Somos una democracia representativa, y como ciudadanos tenemos la responsabilidad y la oportunidad de aportar y exigir cambios trascendentales. Sin embargo, no ejercemos nuestra ciudadanía con responsabilidad: ¿elegimos con conciencia? ¿Exigimos transparencia? ¿Castigamos en las urnas cuando actúan mal?

El Congreso está a prueba en muchos sentidos, especialmente en su capacidad de dar debates con responsabilidad y, por supuesto, en su capacidad de ejercer sin responder a incentivos clientelistas, o ‘mermelada’. Los ciudadanos también estamos a prueba: nosotros los elegimos.

Por ejemplo, debemos exigir respeto con el país en sus debates. Hacerles entender que ninguno de ellos es por derecho propio congresista y que, por lo tanto, está allí solo para atender los intereses comunes.

El Congreso no tiene la obligación de convertirse en una corte de elogios para el Gobierno, ni siquiera el partido de gobierno la tiene. En cambio, sí debe estudiar todas las propuestas que le sean presentadas para el beneficio del país, con juicio, profundidad y responsabilidad. Obligación, incluso, de los partidos que se declaren en la oposición.

Ya lo decía James Robinson, autor de ‘¿Por qué fracasan las naciones?’, en un foro de la Andi el año pasado: son muchos los retos que tiene Colombia, pero, sin duda, el más importante y complejo es superar el clientelismo como regla general del funcionamiento de la política. ¿Pero la ausencia de clientelismo nos condenará al caos?

La forma como se dio el trámite del Plan Nacional de Desarrollo (PND), que casi se hunde en primer debate; el de la llamada ‘prima para canasta familiar’, cuyos efectos en desempleo, informalidad y competitividad son imposibles de ignorar, o el de la ley anticorrupción nos dejan un muy mal sabor: vimos un Congreso que tramitaba intereses particulares, ignorando la constitucionalidad o la sostenibilidad de sus decisiones, o el clamor de un país que no soporta más corrupción. Lo vimos tomando decisiones que sustituyen claramente las competencias del Poder Ejecutivo, ampliamente advertidas, y vimos también a congresistas que retaban al Gobierno a tomar decisiones administrativas “o de lo contrario serían incluidas en el PND”.

El populismo parlamentario, entendido como la promulgación de leyes que dan votos, sin importar las consecuencias o la sostenibilidad de las decisiones, es una gran amenaza para cualquier sociedad. No solo engaña a quienes pretenden favorecer, por ser decisiones insostenibles y con información parcial o manipulada, sino que, por lo mismo, es irresponsable.

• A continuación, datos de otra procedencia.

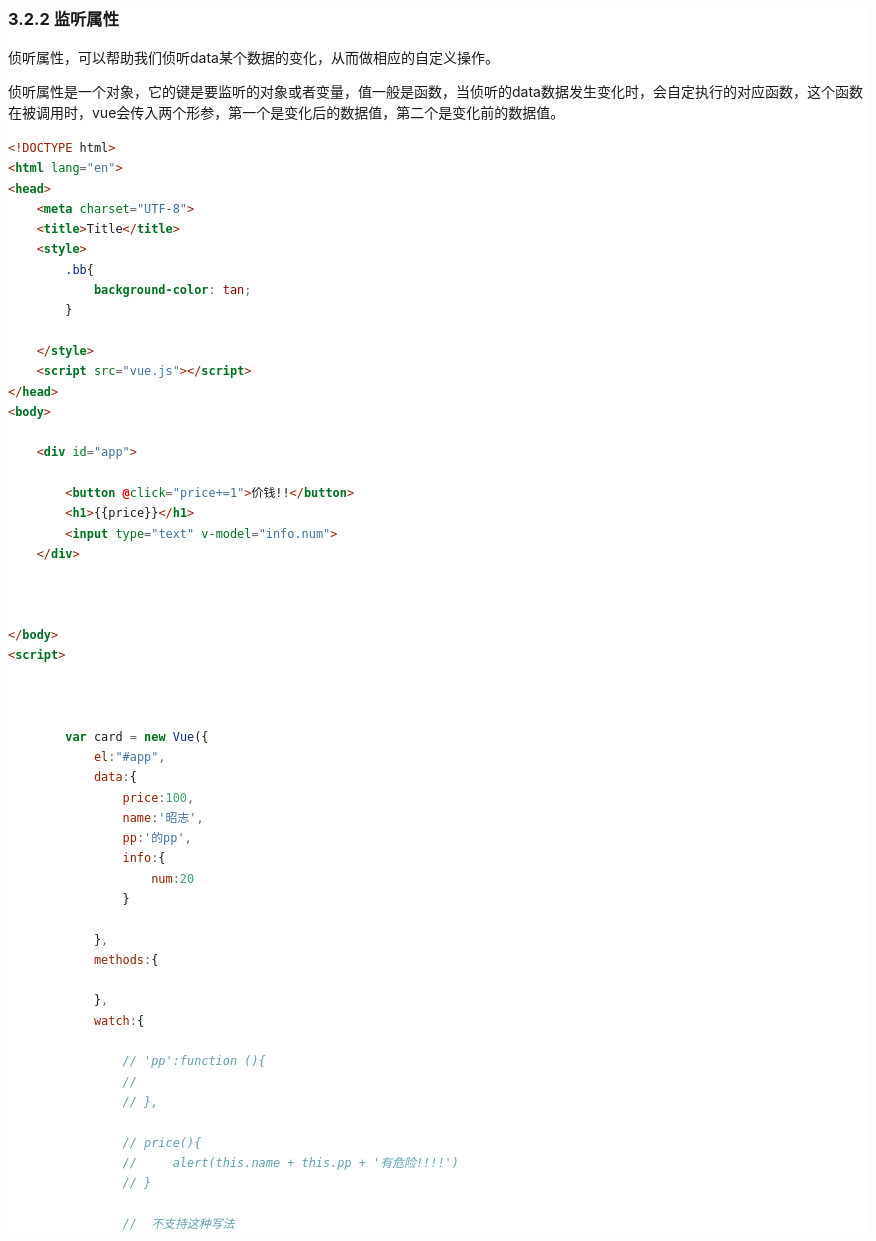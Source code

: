 



### 3.2.2 监听属性

侦听属性，可以帮助我们侦听data某个数据的变化，从而做相应的自定义操作。

侦听属性是一个对象，它的键是要监听的对象或者变量，值一般是函数，当侦听的data数据发生变化时，会自定执行的对应函数，这个函数在被调用时，vue会传入两个形参，第一个是变化后的数据值，第二个是变化前的数据值。

```html
<!DOCTYPE html>
<html lang="en">
<head>
    <meta charset="UTF-8">
    <title>Title</title>
    <style>
        .bb{
            background-color: tan;
        }

    </style>
    <script src="vue.js"></script>
</head>
<body>

    <div id="app">

        <button @click="price+=1">价钱!!</button>
        <h1>{{price}}</h1>
        <input type="text" v-model="info.num">
    </div>



</body>
<script>



        var card = new Vue({
            el:"#app",
            data:{
                price:100,
                name:'昭志',
                pp:'的pp',
                info:{
                    num:20
                }

            },
            methods:{

            },
            watch:{

                // 'pp':function (){
                //
                // },

                // price(){
                //     alert(this.name + this.pp + '有危险!!!!')
                // }

                //  不支持这种写法
```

Esta última legislatura levanta muchas alertas. ¿Será esta la regla hacia el futuro? ¿Estamos ‘ad portas’ de un periodo de populismo como estrategia generalizada? Si es así, llevaríamos la democracia y la sociedad por un camino muy peligroso y de difícil retorno. ¿Podrá un alto en el camino alrededor de un pacto político nacional salvarnos de ello?